▸ **The problem**
Output all records precisely as written.
::::::::::
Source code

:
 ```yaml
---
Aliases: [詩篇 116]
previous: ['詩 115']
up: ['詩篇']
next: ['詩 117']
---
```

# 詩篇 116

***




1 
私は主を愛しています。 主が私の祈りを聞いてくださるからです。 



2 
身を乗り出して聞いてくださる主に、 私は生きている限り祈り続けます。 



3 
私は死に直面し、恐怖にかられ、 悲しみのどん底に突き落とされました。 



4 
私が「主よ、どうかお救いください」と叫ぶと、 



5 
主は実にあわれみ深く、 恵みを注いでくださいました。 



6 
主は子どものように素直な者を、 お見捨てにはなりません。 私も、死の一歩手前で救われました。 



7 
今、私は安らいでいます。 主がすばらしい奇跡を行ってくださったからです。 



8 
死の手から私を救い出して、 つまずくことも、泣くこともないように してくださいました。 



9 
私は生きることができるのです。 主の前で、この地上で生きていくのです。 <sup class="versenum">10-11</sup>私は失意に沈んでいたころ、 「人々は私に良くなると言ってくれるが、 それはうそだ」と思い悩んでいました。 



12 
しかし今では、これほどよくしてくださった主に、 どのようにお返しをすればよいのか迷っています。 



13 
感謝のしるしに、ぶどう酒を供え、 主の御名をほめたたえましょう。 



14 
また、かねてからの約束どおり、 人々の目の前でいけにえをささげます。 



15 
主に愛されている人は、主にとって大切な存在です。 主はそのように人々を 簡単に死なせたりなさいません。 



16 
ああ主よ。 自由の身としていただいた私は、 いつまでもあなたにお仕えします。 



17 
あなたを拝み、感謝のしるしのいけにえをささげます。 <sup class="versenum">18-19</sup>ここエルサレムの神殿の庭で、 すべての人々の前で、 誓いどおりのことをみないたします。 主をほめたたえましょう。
::::::::::
▸ **Your solution**
Source code

:
 ```yaml
---
Aliases: [詩篇 116]
previous: ['詩 115']
up: ['詩篇']
next: ['詩 117']
---
```

# 詩篇 116

***




1 
私は主を愛しています。 主が私の祈りを聞いてくださるからです。 



2 
身を乗り出して聞いてくださる主に、 私は生きている限り祈り続けます。 



3 
私は死に直面し、恐怖にかられ、 悲しみのどん底に突き落とされました。 



4 
私が「主よ、どうかお救いください」と叫ぶと、 



5 
主は実にあわれみ深く、 恵みを注いでくださいました。 



6 
主は子どものように素直な者を、 お見捨てにはなりません。 私も、死の一歩手前で救われました。 



7 
今、私は安らいでいます。 主がすばらしい奇跡を行ってくださったからです。 



8 
死の手から私を救い出して、 つまずくことも、泣くこともないように してくださいました。 



9 
私は生きることができるのです。 主の前で、この地上で生きていくのです。 <sup class="versenum">10-11</sup>私は失意に沈んでいたころ、 「人々は私に良くなると言ってくれるが、 それはうそだ」と思い悩んでいました。 



12 
しかし今では、これほどよくしてくださった主に、 どのようにお返しをすればよいのか迷っています。 



13 
感謝のしるしに、ぶどう酒を供え、 主の御名をほめたたえましょう。 



14 
また、かねてからの約束どおり、 人々の目の前でいけにえをささげます。 



15 
主に愛されている人は、主にとって大切な存在です。 主はそのように人々を 簡単に死なせたりなさいません。 



16 
ああ主よ。 自由の身としていただいた私は、 いつまでもあなたにお仕えします。 



17 
あなたを拝み、感謝のしるしのいけにえをささげます。 <sup class="versenum">18-19</sup>ここエルサレムの神殿の庭で、 すべての人々の前で、 誓いどおりのことをみないたします。 主をほめたたえましょう。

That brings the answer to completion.